The first vessel with a volume of 2 × 10 ^ -3 m3 contains gas under a pressure of 1.7 × 10 ^ 5 Pa

The first vessel with a volume of 2 × 10 ^ -3 m3 contains gas under a pressure of 1.7 × 10 ^ 5 Pa, and in the second vessel with a volume of 3.2 × 10 ^ -3 m3 – gas under a pressure of 0.55 × 10 ^ 5 Pa at the same temperature. The vessels are interconnected by a thin tube with a tap. What pressure will be established in the vessels after the tap is opened? The temperature does not change.

To calculate the pressure value established in the vessels used, we apply the formula: P = Pk1 + Pk2 = Pn1 * V1 / (V1 + V2) + Pn2 * V2 / (V1 + V2) = (Pn1 * V1 + Pn2 * V2) / ( V1 + V2).

Variables: Рн1 – initial pressure of the first gas (Рн1 = 1.7 * 10 ^ 5 Pa); V1 is the volume of the first vessel (V1 = 2 * 10 ^ -3 m3); Рн2 – initial pressure of the second gas (Рн2 = 0.55 * 10 ^ 5 Pa); V2 is the volume of the second vessel (V2 = 3.2 * 10 ^ -3 m3).

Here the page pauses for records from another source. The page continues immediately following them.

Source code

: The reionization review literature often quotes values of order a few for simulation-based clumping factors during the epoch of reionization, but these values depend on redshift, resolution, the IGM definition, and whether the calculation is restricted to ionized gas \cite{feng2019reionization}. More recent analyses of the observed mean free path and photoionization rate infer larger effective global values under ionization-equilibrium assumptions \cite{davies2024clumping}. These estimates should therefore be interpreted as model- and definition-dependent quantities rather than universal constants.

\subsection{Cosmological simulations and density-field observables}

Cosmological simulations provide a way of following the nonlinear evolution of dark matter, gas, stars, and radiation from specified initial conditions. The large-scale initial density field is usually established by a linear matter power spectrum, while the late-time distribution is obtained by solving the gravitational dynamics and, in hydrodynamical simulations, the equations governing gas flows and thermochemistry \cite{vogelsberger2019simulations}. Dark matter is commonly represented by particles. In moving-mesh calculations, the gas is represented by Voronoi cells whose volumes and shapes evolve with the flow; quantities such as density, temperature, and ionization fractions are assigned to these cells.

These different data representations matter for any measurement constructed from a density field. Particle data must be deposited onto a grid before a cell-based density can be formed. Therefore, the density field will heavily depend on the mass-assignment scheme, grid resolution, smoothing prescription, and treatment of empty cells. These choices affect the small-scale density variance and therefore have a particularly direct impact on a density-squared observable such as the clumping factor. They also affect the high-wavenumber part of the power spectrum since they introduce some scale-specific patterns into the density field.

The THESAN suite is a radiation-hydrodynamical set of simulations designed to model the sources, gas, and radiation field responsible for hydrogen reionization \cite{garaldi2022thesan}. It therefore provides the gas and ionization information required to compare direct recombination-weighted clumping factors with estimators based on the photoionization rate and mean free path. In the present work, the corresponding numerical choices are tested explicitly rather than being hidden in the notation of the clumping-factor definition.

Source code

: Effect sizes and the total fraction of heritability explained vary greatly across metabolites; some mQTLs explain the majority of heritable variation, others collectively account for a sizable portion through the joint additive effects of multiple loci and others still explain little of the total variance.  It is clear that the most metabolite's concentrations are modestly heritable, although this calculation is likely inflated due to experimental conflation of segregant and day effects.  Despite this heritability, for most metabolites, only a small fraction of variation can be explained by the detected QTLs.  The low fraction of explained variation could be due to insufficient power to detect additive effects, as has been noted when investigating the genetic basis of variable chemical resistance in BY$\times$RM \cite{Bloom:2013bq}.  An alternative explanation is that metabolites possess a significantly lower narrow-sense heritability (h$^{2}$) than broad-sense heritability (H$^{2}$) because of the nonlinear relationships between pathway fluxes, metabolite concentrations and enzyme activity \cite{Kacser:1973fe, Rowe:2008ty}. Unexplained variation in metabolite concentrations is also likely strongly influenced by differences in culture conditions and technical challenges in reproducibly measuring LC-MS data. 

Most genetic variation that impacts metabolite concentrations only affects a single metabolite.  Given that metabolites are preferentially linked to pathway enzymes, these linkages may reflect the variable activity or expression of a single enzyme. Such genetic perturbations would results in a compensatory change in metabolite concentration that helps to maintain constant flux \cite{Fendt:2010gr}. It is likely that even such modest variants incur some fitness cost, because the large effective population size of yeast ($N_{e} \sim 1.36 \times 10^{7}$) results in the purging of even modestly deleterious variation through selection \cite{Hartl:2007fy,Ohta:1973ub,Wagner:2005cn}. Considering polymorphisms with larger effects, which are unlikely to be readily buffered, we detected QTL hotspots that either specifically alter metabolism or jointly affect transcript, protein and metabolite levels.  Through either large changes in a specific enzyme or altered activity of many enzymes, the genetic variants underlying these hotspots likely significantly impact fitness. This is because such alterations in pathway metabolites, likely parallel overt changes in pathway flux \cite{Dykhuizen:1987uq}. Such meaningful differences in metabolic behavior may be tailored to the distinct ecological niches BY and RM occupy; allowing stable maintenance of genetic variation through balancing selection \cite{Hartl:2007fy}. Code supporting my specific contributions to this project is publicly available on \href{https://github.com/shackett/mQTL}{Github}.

Let’s calculate: P = (Pn1 * V1 + Pn2 * V2) / (V1 + V2) = (1.7 * 10 ^ 5 * 2 * 10 ^ -3 + 0.55 * 10 ^ 5 * 3.2 * 10 ^ -3) / (2 * 10 ^ -3 + 3.2 * 10 ^ -3) = 99.23 * 10 ^ 3 Pa = 99.23 kPa.

Answer: A pressure of 99.23 kPa will be established in the vessels used.